>>>>>

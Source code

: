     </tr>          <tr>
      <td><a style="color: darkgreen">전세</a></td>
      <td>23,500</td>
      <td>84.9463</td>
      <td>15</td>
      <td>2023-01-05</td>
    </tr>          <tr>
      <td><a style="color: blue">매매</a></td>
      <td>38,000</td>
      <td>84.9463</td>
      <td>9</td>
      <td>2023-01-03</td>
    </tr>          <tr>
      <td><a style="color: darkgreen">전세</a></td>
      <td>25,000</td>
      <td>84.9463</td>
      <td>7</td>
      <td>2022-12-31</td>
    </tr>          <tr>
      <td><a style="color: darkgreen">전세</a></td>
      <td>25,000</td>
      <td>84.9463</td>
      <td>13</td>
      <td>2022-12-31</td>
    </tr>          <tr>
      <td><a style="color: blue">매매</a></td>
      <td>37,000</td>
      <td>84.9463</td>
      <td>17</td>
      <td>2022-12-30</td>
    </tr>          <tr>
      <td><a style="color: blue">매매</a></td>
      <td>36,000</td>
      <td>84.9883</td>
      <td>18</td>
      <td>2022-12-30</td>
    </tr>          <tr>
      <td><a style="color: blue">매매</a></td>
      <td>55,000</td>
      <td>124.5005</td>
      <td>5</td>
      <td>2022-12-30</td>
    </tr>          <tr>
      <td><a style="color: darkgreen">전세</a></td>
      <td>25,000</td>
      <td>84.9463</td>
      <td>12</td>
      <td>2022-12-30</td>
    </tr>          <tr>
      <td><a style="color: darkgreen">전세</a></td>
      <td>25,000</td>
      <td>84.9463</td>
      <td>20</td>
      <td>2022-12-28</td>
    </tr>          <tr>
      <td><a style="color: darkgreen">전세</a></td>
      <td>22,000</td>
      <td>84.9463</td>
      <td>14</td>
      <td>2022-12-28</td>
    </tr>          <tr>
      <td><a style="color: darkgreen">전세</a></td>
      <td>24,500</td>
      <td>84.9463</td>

<<<<<

* _TASK DESCRIPTION_: Reproduce all of the data. Leave every line unchanged.

* _RESPONSE TO THIS TASK_:
Source code

:     </tr>          <tr>
      <td><a style="color: darkgreen">전세</a></td>
      <td>23,500</td>
      <td>84.9463</td>
      <td>15</td>
      <td>2023-01-05</td>
    </tr>          <tr>
      <td><a style="color: blue">매매</a></td>
      <td>38,000</td>
      <td>84.9463</td>
      <td>9</td>
      <td>2023-01-03</td>
    </tr>          <tr>
      <td><a style="color: darkgreen">전세</a></td>
      <td>25,000</td>
      <td>84.9463</td>
      <td>7</td>
      <td>2022-12-31</td>
    </tr>          <tr>
      <td><a style="color: darkgreen">전세</a></td>
      <td>25,000</td>
      <td>84.9463</td>
      <td>13</td>
      <td>2022-12-31</td>
    </tr>          <tr>
      <td><a style="color: blue">매매</a></td>
      <td>37,000</td>
      <td>84.9463</td>
      <td>17</td>
      <td>2022-12-30</td>
    </tr>          <tr>
      <td><a style="color: blue">매매</a></td>
      <td>36,000</td>
      <td>84.9883</td>
      <td>18</td>
      <td>2022-12-30</td>
    </tr>          <tr>
      <td><a style="color: blue">매매</a></td>
      <td>55,000</td>
      <td>124.5005</td>
      <td>5</td>
      <td>2022-12-30</td>
    </tr>          <tr>
      <td><a style="color: darkgreen">전세</a></td>
      <td>25,000</td>
      <td>84.9463</td>
      <td>12</td>
      <td>2022-12-30</td>
    </tr>          <tr>
      <td><a style="color: darkgreen">전세</a></td>
      <td>25,000</td>
      <td>84.9463</td>
      <td>20</td>
      <td>2022-12-28</td>
    </tr>          <tr>
      <td><a style="color: darkgreen">전세</a></td>
      <td>22,000</td>
      <td>84.9463</td>
      <td>14</td>
      <td>2022-12-28</td>
    </tr>          <tr>
      <td><a style="color: darkgreen">전세</a></td>
      <td>24,500</td>
      <td>84.9463</td>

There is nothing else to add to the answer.